MATERIAL FOR THE TASK below:

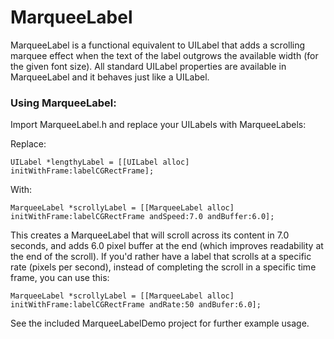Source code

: MarqueeLabel
============
MarqueeLabel is a functional equivalent to UILabel that adds a scrolling marquee effect when the
text of the label outgrows the available width (for the given font size). All standard UILabel
properties are available in MarqueeLabel and it behaves just like a UILabel.

### Using MarqueeLabel:

Import MarqueeLabel.h and replace your UILabels with MarqueeLabels:

Replace:

	UILabel *lengthyLabel = [[UILabel alloc] initWithFrame:labelCGRectFrame];
		
With:

	MarqueeLabel *scrollyLabel = [[MarqueeLabel alloc] initWithFrame:labelCGRectFrame andSpeed:7.0 andBuffer:6.0];

This creates a MarqueeLabel that will scroll across its content in 7.0 seconds,
and adds 6.0 pixel buffer at the end (which improves readability at the end of the scroll).
If you'd rather have a label that scrolls at a specific rate (pixels per second), instead of
completing the scroll in a specific time frame, you can use this:

	MarqueeLabel *scrollyLabel = [[MarqueeLabel alloc] initWithFrame:labelCGRectFrame andRate:50 andBufer:6.0];


See the included MarqueeLabelDemo project for further example usage.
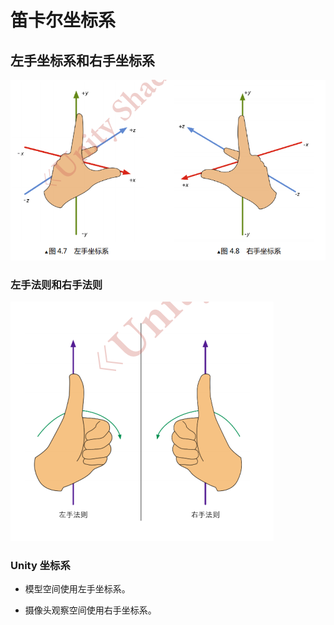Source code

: # 笛卡尔坐标系

## 左手坐标系和右手坐标系

![-](https://github.com/1023098509/unity-shader-learn/blob/master/image/4_1.png?raw=true "左手坐标系和右手坐标系")

### 左手法则和右手法则

![-](https://github.com/1023098509/unity-shader-learn/blob/master/image/4_2.png?raw=true "左手法则和右手法则")

### Unity 坐标系

* 模型空间使用左手坐标系。

* 摄像头观察空间使用右手坐标系。

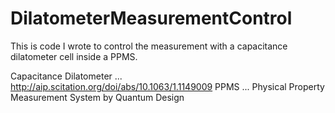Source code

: # DilatometerMeasurementControl

This is code I wrote to control the measurement with a capacitance dilatometer cell inside a PPMS.

Capacitance Dilatometer ... http://aip.scitation.org/doi/abs/10.1063/1.1149009 
PPMS ... Physical Property Measurement System by Quantum Design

End of MATERIAL FOR THE TASK.

EXERCISE REQUIREMENTS:
Please output the data above exactly as given, omitting every picture.

SOLUTION:
Source code

: MarqueeLabel
============
MarqueeLabel is a functional equivalent to UILabel that adds a scrolling marquee effect when the
text of the label outgrows the available width (for the given font size). All standard UILabel
properties are available in MarqueeLabel and it behaves just like a UILabel.

### Using MarqueeLabel:

Import MarqueeLabel.h and replace your UILabels with MarqueeLabels:

Replace:

	UILabel *lengthyLabel = [[UILabel alloc] initWithFrame:labelCGRectFrame];
		
With:

	MarqueeLabel *scrollyLabel = [[MarqueeLabel alloc] initWithFrame:labelCGRectFrame andSpeed:7.0 andBuffer:6.0];

This creates a MarqueeLabel that will scroll across its content in 7.0 seconds,
and adds 6.0 pixel buffer at the end (which improves readability at the end of the scroll).
If you'd rather have a label that scrolls at a specific rate (pixels per second), instead of
completing the scroll in a specific time frame, you can use this:

	MarqueeLabel *scrollyLabel = [[MarqueeLabel alloc] initWithFrame:labelCGRectFrame andRate:50 andBufer:6.0];


See the included MarqueeLabelDemo project for further example usage.
Source code

: # 笛卡尔坐标系

## 左手坐标系和右手坐标系

![-](https://github.com/1023098509/unity-shader-learn/blob/master/image/4_1.png?raw=true "左手坐标系和右手坐标系")

### 左手法则和右手法则

![-](https://github.com/1023098509/unity-shader-learn/blob/master/image/4_2.png?raw=true "左手法则和右手法则")

### Unity 坐标系

* 模型空间使用左手坐标系。

* 摄像头观察空间使用右手坐标系。

Source code

: # DilatometerMeasurementControl

This is code I wrote to control the measurement with a capacitance dilatometer cell inside a PPMS.

Capacitance Dilatometer ... http://aip.scitation.org/doi/abs/10.1063/1.1149009 
PPMS ... Physical Property Measurement System by Quantum Design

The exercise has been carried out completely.